Abstract

This article addresses the importance of oxidative processes in both the generation of functional gametes and the aetiology of defective sperm function. Functionally, sperm capacitation is recognized as a redox-regulated process, wherein a low level of reactive oxygen species (ROS) generation is intimately involved in driving such events as the stimulation of tyrosine phosphorylation, the facilitation of cholesterol efflux and the promotion of cAMP generation. However, the continuous generation of ROS ultimately creates problems for spermatozoa because their unique physical architecture and unusual biochemical composition means that they are vulnerable to oxidative stress.
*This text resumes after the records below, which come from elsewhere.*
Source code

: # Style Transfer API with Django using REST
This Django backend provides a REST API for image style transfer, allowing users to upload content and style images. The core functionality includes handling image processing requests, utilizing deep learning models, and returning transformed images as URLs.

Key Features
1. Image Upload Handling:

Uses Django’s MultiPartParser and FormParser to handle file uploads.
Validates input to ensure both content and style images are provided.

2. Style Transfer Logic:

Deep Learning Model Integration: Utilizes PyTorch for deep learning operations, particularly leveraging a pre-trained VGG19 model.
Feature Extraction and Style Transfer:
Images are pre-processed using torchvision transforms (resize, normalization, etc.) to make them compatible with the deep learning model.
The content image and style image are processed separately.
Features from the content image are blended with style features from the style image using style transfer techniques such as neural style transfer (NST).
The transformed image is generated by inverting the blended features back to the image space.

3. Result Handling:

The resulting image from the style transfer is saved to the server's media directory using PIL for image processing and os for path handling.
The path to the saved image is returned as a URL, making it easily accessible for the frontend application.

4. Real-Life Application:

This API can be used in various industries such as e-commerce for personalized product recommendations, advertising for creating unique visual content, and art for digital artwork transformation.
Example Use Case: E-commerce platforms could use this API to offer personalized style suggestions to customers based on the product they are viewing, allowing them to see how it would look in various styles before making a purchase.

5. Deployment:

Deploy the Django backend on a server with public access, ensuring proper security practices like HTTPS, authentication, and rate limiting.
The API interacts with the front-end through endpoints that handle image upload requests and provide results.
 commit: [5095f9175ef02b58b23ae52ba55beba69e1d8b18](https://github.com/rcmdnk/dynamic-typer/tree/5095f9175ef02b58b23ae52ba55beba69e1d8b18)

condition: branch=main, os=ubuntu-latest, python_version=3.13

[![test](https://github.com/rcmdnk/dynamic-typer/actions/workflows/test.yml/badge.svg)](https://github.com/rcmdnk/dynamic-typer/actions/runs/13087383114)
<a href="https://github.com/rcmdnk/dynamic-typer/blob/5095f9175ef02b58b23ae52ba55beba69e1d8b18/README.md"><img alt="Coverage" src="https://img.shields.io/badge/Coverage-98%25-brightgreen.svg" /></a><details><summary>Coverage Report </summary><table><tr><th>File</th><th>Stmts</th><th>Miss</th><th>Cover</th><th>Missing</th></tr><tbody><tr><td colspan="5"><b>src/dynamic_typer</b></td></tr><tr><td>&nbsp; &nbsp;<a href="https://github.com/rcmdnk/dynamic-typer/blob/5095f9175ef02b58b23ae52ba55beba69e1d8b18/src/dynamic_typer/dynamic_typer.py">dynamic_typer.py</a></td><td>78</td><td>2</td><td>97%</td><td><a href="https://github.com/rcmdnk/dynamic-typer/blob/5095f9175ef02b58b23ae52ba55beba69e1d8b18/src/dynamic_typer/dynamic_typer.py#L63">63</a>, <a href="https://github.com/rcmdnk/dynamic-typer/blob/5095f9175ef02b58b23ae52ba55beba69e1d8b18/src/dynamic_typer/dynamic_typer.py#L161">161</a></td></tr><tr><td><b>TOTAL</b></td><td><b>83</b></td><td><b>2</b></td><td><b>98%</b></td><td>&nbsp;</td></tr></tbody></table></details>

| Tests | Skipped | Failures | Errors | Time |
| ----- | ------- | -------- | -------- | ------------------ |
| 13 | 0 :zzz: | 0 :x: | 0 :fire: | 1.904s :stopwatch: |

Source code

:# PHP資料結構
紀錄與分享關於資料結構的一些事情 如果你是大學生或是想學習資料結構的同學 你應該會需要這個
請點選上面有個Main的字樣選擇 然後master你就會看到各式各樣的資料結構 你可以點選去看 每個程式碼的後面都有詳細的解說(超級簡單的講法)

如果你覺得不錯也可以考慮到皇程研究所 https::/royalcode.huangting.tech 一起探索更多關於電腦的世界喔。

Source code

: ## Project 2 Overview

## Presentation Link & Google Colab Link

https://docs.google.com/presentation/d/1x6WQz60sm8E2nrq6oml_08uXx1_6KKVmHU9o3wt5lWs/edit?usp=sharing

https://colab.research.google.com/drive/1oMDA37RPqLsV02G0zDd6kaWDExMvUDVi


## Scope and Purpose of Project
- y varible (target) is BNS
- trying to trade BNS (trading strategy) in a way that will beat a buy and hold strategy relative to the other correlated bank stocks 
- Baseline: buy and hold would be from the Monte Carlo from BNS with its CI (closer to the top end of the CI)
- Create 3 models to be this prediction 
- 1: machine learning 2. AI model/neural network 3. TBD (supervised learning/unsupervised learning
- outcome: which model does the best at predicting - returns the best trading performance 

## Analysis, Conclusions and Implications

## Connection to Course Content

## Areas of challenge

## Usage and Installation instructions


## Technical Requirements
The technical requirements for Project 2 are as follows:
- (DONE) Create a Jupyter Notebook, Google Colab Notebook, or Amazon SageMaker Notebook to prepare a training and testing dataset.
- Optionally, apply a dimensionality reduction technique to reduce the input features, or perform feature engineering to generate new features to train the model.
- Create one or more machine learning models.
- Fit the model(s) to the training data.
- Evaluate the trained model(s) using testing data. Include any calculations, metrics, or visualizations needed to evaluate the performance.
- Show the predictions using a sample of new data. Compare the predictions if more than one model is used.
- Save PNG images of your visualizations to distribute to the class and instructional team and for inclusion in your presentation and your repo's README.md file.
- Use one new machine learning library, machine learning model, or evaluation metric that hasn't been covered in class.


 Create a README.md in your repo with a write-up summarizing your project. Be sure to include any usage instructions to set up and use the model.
As a consequence, they are heavily dependent on the antioxidant protection afforded by the fluids in the male and female reproductive tracts and, during the precarious process of insemination, seminal plasma. If this antioxidant protection should be compromised for any reason, then the spermatozoa experience pathological oxidative damage. In addition, situations may prevail that cause the spermatozoa to become exposed to high levels of ROS emanating either from other cells in the immediate vicinity (particularly neutrophils) or from the spermatozoa themselves. The environmental and lifestyle factors that promote ROS generation by the spermatozoa are reviewed in this article, as are the techniques that might be used in a diagnostic context to identify patients whose reproductive capacity is under oxidative threat. Understanding the strengths and weaknesses of ROS-monitoring methodologies is critical if we are to effectively identify those patients for whom treatment with antioxidants might be considered a rational management strategy.

Highlights

  • In a landmark paper published in 1943, McLeod [1] demonstrated that the incubation of human spermatozoa under conditions of high oxygen tension precipitated a loss of motility that could be reversed by the presence of catalase

  • The latter were subsequently found to bind to the acrosome and sperm centriole. Since the latter is responsible for orchestrating cell division in the embryo, we propose that 4-HNE adduction has a significant impact on the ability of the sperm centrioles to serve as microtubule organizing centers in the zygote, impairing both the normal segregation of chromosomes during mitosis and impeding the cytoskeletal changes that underpin the process of cell division [110]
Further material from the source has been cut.